2. The caddie system is a great addition, but it still needs some work
New this year is a caddie system to offer you advice and options on the next shot. For everyone who's not a diehard golfer, it's a great way of removing some of the biggest obstacles in golf. You don't need to know which club will work best in a given situation or whether a certain shot is risky or just plain stupid. You simply choose from a pair of suggested shots and focus on hitting the ball.
For the most part, the caddie AI works very well. I've been able to easily coast through entire events without the slightest bit of worry over which club to use or how to approach the green. But there have been a handful of times when the caddie has been completely out to lunch with his suggestions. At times I've hit his suggested shot with the correct angle and the right amount of power, but the ball has still found its way into the water or a sand trap. It's rarer for the caddie to goof up on the green, but it has happened, like the one time he suggested a putting target about 10 yards to the right of the hole even though I was standing a few short feet from the hole, with hardly any angle on the green.
After these goof-ups, the trust level I place in my caddie has been somewhat strained. Now I have to take what he suggests with a grain of salt when there are potential hazards nearby and try to exercise extra common sense when a suggested putting target seems a little off. It's tempting to fall into the habit of accepting your caddie's suggested shot every single time, but if you do this without a healthy sense of skepticism, then chances are you'll get burned at least once every couple of events. I still really enjoy the caddie system, but it's clear that EA isn't quite done fine-tuning it. In fairness, you can level up your caddie's familiarity with certain courses, but some of the gaffes we experienced were simply too glaring to suggest anything other than an AI shortcoming.

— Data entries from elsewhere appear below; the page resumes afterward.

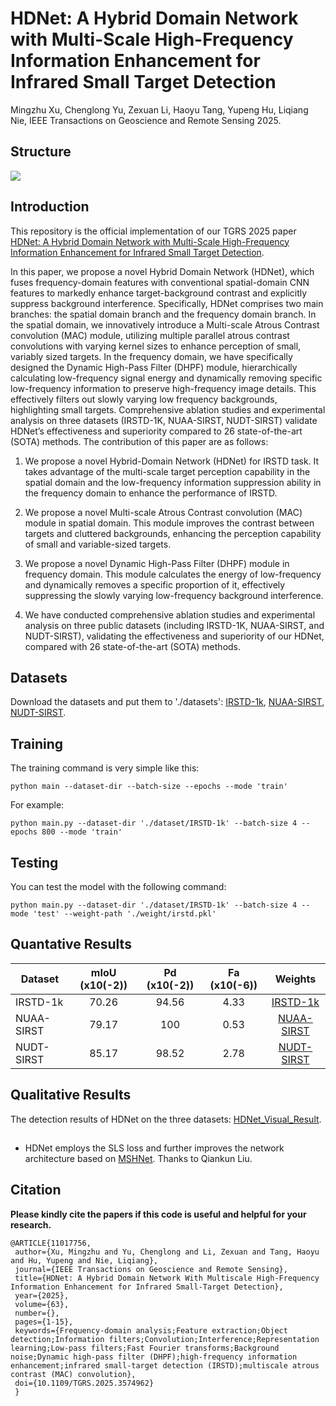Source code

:# HDNet: A Hybrid Domain Network with Multi-Scale High-Frequency Information Enhancement for Infrared Small Target Detection

Mingzhu Xu, Chenglong Yu, Zexuan Li, Haoyu Tang, Yupeng Hu, Liqiang Nie, IEEE Transactions on Geoscience and Remote Sensing 2025.

## Structure
![](Fig/Structure.png)

## Introduction
This repository is the official implementation of our TGRS 2025 paper [HDNet: A Hybrid Domain Network with Multi-Scale High-Frequency Information Enhancement for Infrared Small Target Detection](https://ieeexplore.ieee.org/document/11017756).

In this paper, we propose a novel Hybrid Domain Network (HDNet), which fuses frequency-domain features with conventional spatial-domain CNN features to markedly enhance target-background contrast and explicitly suppress background interference. Specifically, HDNet comprises two main branches: the spatial domain branch and the frequency domain branch. In the spatial domain, we innovatively introduce a Multi-scale Atrous Contrast convolution (MAC) module, utilizing multiple parallel atrous contrast convolutions with varying kernel sizes to enhance perception of small, variably sized targets. In the frequency domain, we have specifically designed the Dynamic High-Pass Filter (DHPF) module, hierarchically calculating low-frequency signal energy and dynamically removing specific low-frequency information to preserve high-frequency image details. This effectively filters out slowly varying low frequency backgrounds, highlighting small targets. Comprehensive ablation studies and experimental analysis on three datasets (IRSTD-1K, NUAA-SIRST, NUDT-SIRST) validate HDNet’s effectiveness and superiority compared to 26 state-of-the-art (SOTA) methods. The contribution of this paper are as follows:

1. We propose a novel Hybrid-Domain Network (HDNet) for IRSTD task. It takes advantage of the multi-scale target perception capability in the spatial domain and the low-frequency information suppression ability in the frequency domain to enhance the performance of IRSTD.
   
2. We propose a novel Multi-scale Atrous Contrast convolution (MAC) module in spatial domain. This module improves the contrast between targets and cluttered backgrounds, enhancing the perception capability of small and variable-sized targets.
   
3. We propose a novel Dynamic High-Pass Filter (DHPF) module in frequency domain. This module calculates the energy of low-frequency and dynamically removes a specific proportion of it, effectively suppressing the slowly varying low-frequency background interference.

4. We have conducted comprehensive ablation studies and experimental analysis on three public datasets (including IRSTD-1K, NUAA-SIRST, and NUDT-SIRST), validating the effectiveness and superiority of our HDNet, compared with 26 state-of-the-art (SOTA) methods.

## Datasets
Download the datasets and put them to './datasets': [IRSTD-1k](https://github.com/RuiZhang97/ISNet), [NUAA-SIRST](https://github.com/YimianDai/sirst), [NUDT-SIRST](https://github.com/YeRen123455/Infrared-Small-Target-Detection).

## Training
The training command is very simple like this:
```
python main --dataset-dir --batch-size --epochs --mode 'train'
```

For example:
```
python main.py --dataset-dir './dataset/IRSTD-1k' --batch-size 4 --epochs 800 --mode 'train'
```

## Testing
You can test the model with the following command:
```
python main.py --dataset-dir './dataset/IRSTD-1k' --batch-size 4 --mode 'test' --weight-path './weight/irstd.pkl'
```

## Quantative Results
| Dataset    | mIoU (x10(-2)) | Pd (x10(-2)) | Fa (x10(-6)) |                                               Weights                                               |
| ---------- | :------------: | :----------: | :----------: | :-------------------------------------------------------------------------------------------------: |
| IRSTD-1k   |     70.26      |    94.56     |     4.33     |  [IRSTD-1k](https://drive.google.com/file/d/1WjKkkfIRlI7aNlu4xTglmVxwtDqlu4Gu/view?usp=drive_link)  |
| NUAA-SIRST |     79.17      |     100      |     0.53     | [NUAA-SIRST](https://drive.google.com/file/d/1GoCaiAEodUop5EPyDWu5LEfJ71D1kOz2/view?usp=drive_link) |
| NUDT-SIRST |     85.17      |    98.52     |     2.78     | [NUDT-SIRST](https://drive.google.com/file/d/1we0dE2L47z509-EW4_Bj4Y828oPSkNAe/view?usp=drive_link) |

## Qualitative Results
The detection results of HDNet on the three datasets: [HDNet_Visual_Result](https://drive.google.com/drive/folders/1RfoxhoHpjfbRMZHBOvISrJSB5lpoz40t?usp=drive_link). 

##
* HDNet employs the SLS loss and further improves the network architecture based on [MSHNet](https://github.com/Lliu666/MSHNet). Thanks to Qiankun Liu.

## Citation
**Please kindly cite the papers if this code is useful and helpful for your research.**

    @ARTICLE{11017756,
     author={Xu, Mingzhu and Yu, Chenglong and Li, Zexuan and Tang, Haoyu and Hu, Yupeng and Nie, Liqiang},
     journal={IEEE Transactions on Geoscience and Remote Sensing}, 
     title={HDNet: A Hybrid Domain Network With Multiscale High-Frequency Information Enhancement for Infrared Small-Target Detection}, 
     year={2025},
     volume={63},
     number={},
     pages={1-15},
     keywords={Frequency-domain analysis;Feature extraction;Object detection;Information filters;Convolution;Interference;Representation learning;Low-pass filters;Fast Fourier transforms;Background noise;Dynamic high-pass filter (DHPF);high-frequency information    enhancement;infrared small-target detection (IRSTD);multiscale atrous contrast (MAC) convolution},
     doi={10.1109/TGRS.2025.3574962}
     }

3. The career mode makes you work for it, but not too hard
The game's career mode has been rebranded as Road to the Masters and has you starting off in amateur tournaments before getting even a whiff of your PGA Tour card. There's a nice sense of progression to the way all of this plays out, letting you feel like you're actually building up to something before you finally go professional. But in a nice little touch, EA has made it so that standout players don't need to grind through the amateur levels if they've already got the skills. For example, I was able to quickly graduate from semi-professional Nationwide Tour by winning two events, saving me a bunch of time over the other graduation criteria, such as coming in the top 10 over a much longer stretch of events. Combine that with gear sponsorships that you can level up over time, and you've got a career mode that does the carrot-on-a-stick system really well.